=== EXERCISE DESCRIPTION ===
Print each entry precisely; exclude the pictures.

=== LISTED RECORDS ===
'''

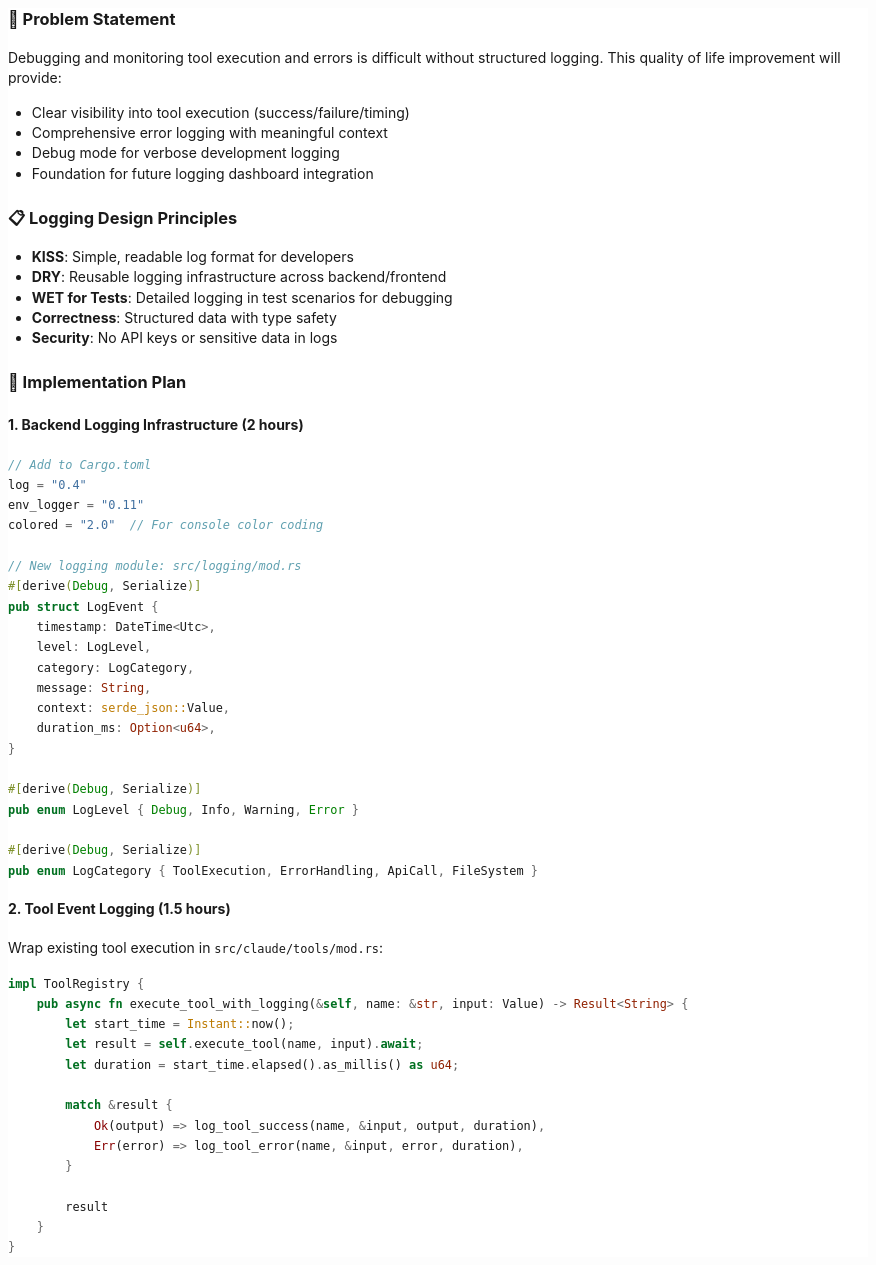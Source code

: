 ### 🎯 Problem Statement
Debugging and monitoring tool execution and errors is difficult without structured logging. This quality of life improvement will provide:
- Clear visibility into tool execution (success/failure/timing)
- Comprehensive error logging with meaningful context
- Debug mode for verbose development logging
- Foundation for future logging dashboard integration

### 📋 Logging Design Principles
- **KISS**: Simple, readable log format for developers
- **DRY**: Reusable logging infrastructure across backend/frontend
- **WET for Tests**: Detailed logging in test scenarios for debugging
- **Correctness**: Structured data with type safety
- **Security**: No API keys or sensitive data in logs

### 🔧 Implementation Plan

#### 1. Backend Logging Infrastructure (2 hours)
```rust
// Add to Cargo.toml
log = "0.4"
env_logger = "0.11"
colored = "2.0"  // For console color coding

// New logging module: src/logging/mod.rs
#[derive(Debug, Serialize)]
pub struct LogEvent {
    timestamp: DateTime<Utc>,
    level: LogLevel,
    category: LogCategory,
    message: String,
    context: serde_json::Value,
    duration_ms: Option<u64>,
}

#[derive(Debug, Serialize)]
pub enum LogLevel { Debug, Info, Warning, Error }

#[derive(Debug, Serialize)]  
pub enum LogCategory { ToolExecution, ErrorHandling, ApiCall, FileSystem }
```

#### 2. Tool Event Logging (1.5 hours)
Wrap existing tool execution in `src/claude/tools/mod.rs`:

```rust
impl ToolRegistry {
    pub async fn execute_tool_with_logging(&self, name: &str, input: Value) -> Result<String> {
        let start_time = Instant::now();
        let result = self.execute_tool(name, input).await;
        let duration = start_time.elapsed().as_millis() as u64;
        
        match &result {
            Ok(output) => log_tool_success(name, &input, output, duration),
            Err(error) => log_tool_error(name, &input, error, duration),
        }
        
        result
    }
}
```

'''

=== RESPONSE TO THIS TASK ===
Source code

: ### 🎯 Problem Statement
Debugging and monitoring tool execution and errors is difficult without structured logging. This quality of life improvement will provide:
- Clear visibility into tool execution (success/failure/timing)
- Comprehensive error logging with meaningful context
- Debug mode for verbose development logging
- Foundation for future logging dashboard integration

### 📋 Logging Design Principles
- **KISS**: Simple, readable log format for developers
- **DRY**: Reusable logging infrastructure across backend/frontend
- **WET for Tests**: Detailed logging in test scenarios for debugging
- **Correctness**: Structured data with type safety
- **Security**: No API keys or sensitive data in logs

### 🔧 Implementation Plan

#### 1. Backend Logging Infrastructure (2 hours)
```rust
// Add to Cargo.toml
log = "0.4"
env_logger = "0.11"
colored = "2.0"  // For console color coding

// New logging module: src/logging/mod.rs
#[derive(Debug, Serialize)]
pub struct LogEvent {
    timestamp: DateTime<Utc>,
    level: LogLevel,
    category: LogCategory,
    message: String,
    context: serde_json::Value,
    duration_ms: Option<u64>,
}

#[derive(Debug, Serialize)]
pub enum LogLevel { Debug, Info, Warning, Error }

#[derive(Debug, Serialize)]  
pub enum LogCategory { ToolExecution, ErrorHandling, ApiCall, FileSystem }
```

#### 2. Tool Event Logging (1.5 hours)
Wrap existing tool execution in `src/claude/tools/mod.rs`:

```rust
impl ToolRegistry {
    pub async fn execute_tool_with_logging(&self, name: &str, input: Value) -> Result<String> {
        let start_time = Instant::now();
        let result = self.execute_tool(name, input).await;
        let duration = start_time.elapsed().as_millis() as u64;
        
        match &result {
            Ok(output) => log_tool_success(name, &input, output, duration),
            Err(error) => log_tool_error(name, &input, error, duration),
        }
        
        result
    }
}
```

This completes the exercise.